Quick and decisive action by a South Carolina school bus driver helped save 56 students after the vehicle caught fire, WSPA reported.

Teresa Stroble was driving her normal bus route in Spartanburg County when she heard a ninth-grade student yelling from the back.

“The thing that made me react real fast, the student actually said the bus is on fire,” Stroble told WSPA. “She didn’t say I smell smoke. She didn’t say, it’s smoking back here. She said the bus is on fire, and so when you hear that you evacuate.”

Stroble pulled over quickly and got all the students — comprised of students from elementary, intermediate and high school — off the bus and at a safe distance before the vehicle burst into flames.

The "seven-year veteran driver and teacher assistant did exactly as she was trained and quickly and calmly evacuated all 56 students from the bus, and got them to a safe location," the school district said in an online statement. “She is a true hero.”

Firefighters arrived on the scene minutes later and contained the fire, CBS News reported.

“I can’t think about what might’ve happened, God blessed us. He got us out,” Stroble told WSPA.

Stroble was back on her route the next morning.

“She did exactly what she was trained to do,” Superintendent Scott Turner told WSPA. “She was calm.

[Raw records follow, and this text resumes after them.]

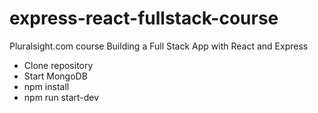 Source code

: # express-react-fullstack-course
Pluralsight.com course Building a Full Stack App with React and Express

- Clone repository
- Start MongoDB
- npm install
- npm run start-dev
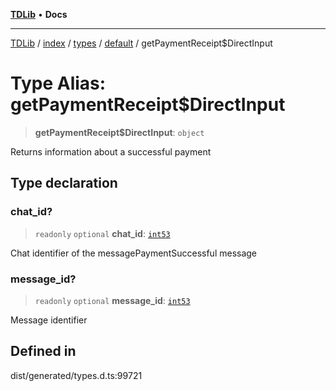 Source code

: [**TDLib**](../../../../../../README.md) • **Docs**

***

[TDLib](../../../../../../modules.md) / [index](../../../../../README.md) / [types](../../../README.md) / [default](../README.md) / getPaymentReceipt$DirectInput

# Type Alias: getPaymentReceipt$DirectInput

> **getPaymentReceipt$DirectInput**: `object`

Returns information about a successful payment

## Type declaration

### chat\_id?

> `readonly` `optional` **chat\_id**: [`int53`](int53.md)

Chat identifier of the messagePaymentSuccessful message

### message\_id?

> `readonly` `optional` **message\_id**: [`int53`](int53.md)

Message identifier

## Defined in

dist/generated/types.d.ts:99721

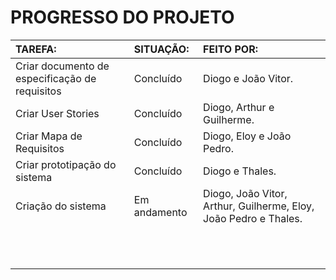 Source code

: # PROGRESSO DO PROJETO


|**TAREFA:**|**SITUAÇÃO:**|**FEITO POR:**|
| :- | :- | :- |
|Criar documento de especificação de requisitos|Concluído|Diogo e João Vitor.|
|Criar User Stories|Concluído|Diogo, Arthur e Guilherme.|
|Criar Mapa de Requisitos|Concluído|Diogo, Eloy e João Pedro. |
|Criar prototipação do sistema|Concluído|Diogo e Thales.|
|Criação do sistema|Em andamento|Diogo, João Vitor, Arthur, Guilherme, Eloy, João Pedro e Thales.|
||||
||||
||||
||||
||||
||||
||||
||||
||||
||||
||||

She kept the students calm. She made sure they were safe. They were her first priority. She's our hero today.”

At Duncan Elementary, students have signed a banner proclaiming Stroble their superhero.

“I feel blessed. I don’t feel like a hero,” Stroble said.

Officials from the South Carolina Department of Education were working with local fire officials to determine the cause of the blaze.